Storytelling power is one of the most important aspects of being a good writer. Everyone is a storyteller; ever since the beginning of mankind people have been telling tales through carvings, legends, novels, films, etc. We also tell and hear stories every day.

A good story has the ability to keep readers captured and unable to put the book down because they can’t wait to know what is going to happen next. We’ve all experienced that feeling of being completely absorbed in a story, and being enthralled by the suspense and anticipation.

So, what are the elements of a great story, and how do the masters do it? Some of it is talent, but a large part of it is also mastering the five vital elements of storytelling.

1.     Meaning and Substance

Your story must have direction or purpose no matter what age group you are writing for. There must be some moral meaning to it that you capture through your characters’ words and actions. A story with substance will also involve the audience and make them interact with the plot. The meaning behind your story must resonate with the audience you are targeting.

2.     Love the story you tell

Tell the type of story you love, don’t force yourself to write about something you don’t care about. Be passionate about your story and never present it like an outsider; as a storyteller you both navigate and are part of the story. Use language that you feel comfortable with so that there is a clear style and tone to your story.

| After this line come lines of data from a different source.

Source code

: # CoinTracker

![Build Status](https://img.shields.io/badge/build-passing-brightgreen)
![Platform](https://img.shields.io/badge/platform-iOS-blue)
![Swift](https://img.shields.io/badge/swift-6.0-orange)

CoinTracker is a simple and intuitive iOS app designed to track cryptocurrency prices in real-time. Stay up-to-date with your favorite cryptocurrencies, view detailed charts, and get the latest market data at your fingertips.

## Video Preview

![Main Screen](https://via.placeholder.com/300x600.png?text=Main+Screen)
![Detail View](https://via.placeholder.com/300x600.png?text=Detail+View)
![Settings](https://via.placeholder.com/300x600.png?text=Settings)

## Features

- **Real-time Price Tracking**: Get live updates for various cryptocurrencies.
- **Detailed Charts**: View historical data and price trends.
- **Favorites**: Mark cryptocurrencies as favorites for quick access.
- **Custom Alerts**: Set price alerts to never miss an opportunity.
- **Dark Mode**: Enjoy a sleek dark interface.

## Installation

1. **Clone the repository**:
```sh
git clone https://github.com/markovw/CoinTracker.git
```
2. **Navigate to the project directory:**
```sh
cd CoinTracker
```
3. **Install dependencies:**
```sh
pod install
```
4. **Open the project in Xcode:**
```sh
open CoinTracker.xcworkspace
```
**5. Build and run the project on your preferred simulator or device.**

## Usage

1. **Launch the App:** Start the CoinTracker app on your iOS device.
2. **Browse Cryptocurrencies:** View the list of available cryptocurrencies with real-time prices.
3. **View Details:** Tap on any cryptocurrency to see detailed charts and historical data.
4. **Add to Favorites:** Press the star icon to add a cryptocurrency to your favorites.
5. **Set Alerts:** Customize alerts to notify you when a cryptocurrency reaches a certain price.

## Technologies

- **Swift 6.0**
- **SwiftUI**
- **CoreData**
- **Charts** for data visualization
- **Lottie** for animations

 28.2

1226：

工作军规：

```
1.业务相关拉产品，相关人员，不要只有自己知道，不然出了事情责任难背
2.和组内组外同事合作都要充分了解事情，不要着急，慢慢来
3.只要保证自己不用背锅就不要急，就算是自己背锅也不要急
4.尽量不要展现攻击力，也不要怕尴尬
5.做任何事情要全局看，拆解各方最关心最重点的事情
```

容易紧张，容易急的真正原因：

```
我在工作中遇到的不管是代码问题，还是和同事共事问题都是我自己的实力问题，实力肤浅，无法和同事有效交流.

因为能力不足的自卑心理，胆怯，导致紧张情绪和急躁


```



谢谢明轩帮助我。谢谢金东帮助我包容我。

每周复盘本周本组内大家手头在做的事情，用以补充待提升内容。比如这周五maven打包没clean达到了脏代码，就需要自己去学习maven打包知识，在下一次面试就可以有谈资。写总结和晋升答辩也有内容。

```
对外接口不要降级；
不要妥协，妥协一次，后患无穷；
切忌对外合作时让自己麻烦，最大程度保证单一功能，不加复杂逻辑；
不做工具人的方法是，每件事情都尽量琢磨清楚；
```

3.     Create vivid images

A good story will create images in the head of your listener; they might be different to how you picture the story but that is the best part of storytelling. Your story must allow everyone to imagine and experience the story in their own way. It is best to start your story with some sort of action that delves right into the plot and the world of the characters.

4.     Conflict and Resolution

Good stories always have well-defined characters who have to achieve or go through something. The story must present all aspects of the characters’ lives that block them from achieving their goal. The main characters must have both strong and weak characteristics, so that the need for resolution keeps your readers interested.

5.     Authentic Ending

A good story will always have a strong, authentic solution. Avoid writing “wimpy” stories that end with an easy and predictable solution. Think of your own unique twist to the story that somehow leaves the characters transformed and brings out the meaning and substance of your story in a unique way.

 (This is a post by Ivelina Dineva)

(Image by Jessie Willcox Smith (1863 – 1935) [Public domain], via Wikimedia Commons)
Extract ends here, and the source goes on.